This poem is “after Mallarmé” which indicates another pairing that occurs, that of the author with other writers and artists – ‘Munch’s Madonna’ makes this explicit, but elsewhere the visual imagery Power conjures is reminiscent of religious idols or the lusciousness of Gustav Klimt’s tangled, gilded images. With these “dialogues” Power is able to balance an impressive number of concerns and references in a handful of subtle, delicate poems. In 2017 the pamphlet was performed live, alongside sounds from a piano which was wrecked in the floods of winter 2015: “With the wooden side of the upright piano removed, recordings were made of the metal strings inside”, the forces of nature becoming yet another collaborator. 

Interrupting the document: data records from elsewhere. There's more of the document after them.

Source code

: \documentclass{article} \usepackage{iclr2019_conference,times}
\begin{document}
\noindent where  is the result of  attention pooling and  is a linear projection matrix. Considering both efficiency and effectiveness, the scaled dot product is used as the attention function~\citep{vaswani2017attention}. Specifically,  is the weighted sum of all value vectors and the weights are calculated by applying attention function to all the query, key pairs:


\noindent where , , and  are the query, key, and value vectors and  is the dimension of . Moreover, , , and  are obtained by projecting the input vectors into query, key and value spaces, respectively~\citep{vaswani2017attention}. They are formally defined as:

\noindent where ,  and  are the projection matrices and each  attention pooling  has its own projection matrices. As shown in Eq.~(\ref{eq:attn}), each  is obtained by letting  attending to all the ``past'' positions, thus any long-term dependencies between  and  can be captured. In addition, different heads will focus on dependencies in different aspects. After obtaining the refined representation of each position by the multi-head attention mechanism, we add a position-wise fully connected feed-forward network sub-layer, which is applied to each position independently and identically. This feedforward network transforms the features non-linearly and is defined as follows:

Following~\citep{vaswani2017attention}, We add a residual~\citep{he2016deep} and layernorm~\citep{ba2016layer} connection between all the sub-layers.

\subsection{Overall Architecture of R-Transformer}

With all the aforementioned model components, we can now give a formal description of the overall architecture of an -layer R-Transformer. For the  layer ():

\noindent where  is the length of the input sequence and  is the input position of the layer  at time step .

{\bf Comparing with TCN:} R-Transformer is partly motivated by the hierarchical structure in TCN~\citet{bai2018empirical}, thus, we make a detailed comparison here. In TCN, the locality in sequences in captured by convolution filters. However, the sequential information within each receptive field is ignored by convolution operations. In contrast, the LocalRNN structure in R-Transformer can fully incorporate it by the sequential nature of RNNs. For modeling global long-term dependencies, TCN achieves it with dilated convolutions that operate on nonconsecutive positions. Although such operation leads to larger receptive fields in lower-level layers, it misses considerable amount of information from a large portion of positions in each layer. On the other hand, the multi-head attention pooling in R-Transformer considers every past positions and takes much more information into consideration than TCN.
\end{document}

Although none of the poems in Harp Duet feature in Shrines of Upper Austria, we can see the same approach in Power’s first collection, which was published by Carcanet in 2018. In the Poetry Book Society Spring Bulletin, Power wrote that she was aiming for “a decentring of the authorial voice, inviting the possibility of dialogue or a duet”. She cites the sequence ‘Austrian Murder Case’ as the germ of the collection:

'[…] that was the start of an extended exploration of the culture and environment of Austria, where I was living at the time. I became absorbed in the process of juxtaposing different kinds of related fragments – image, story and voice – which is how the project grew into a body of interconnected pieces.' (Interview with the Forward Arts Foundation)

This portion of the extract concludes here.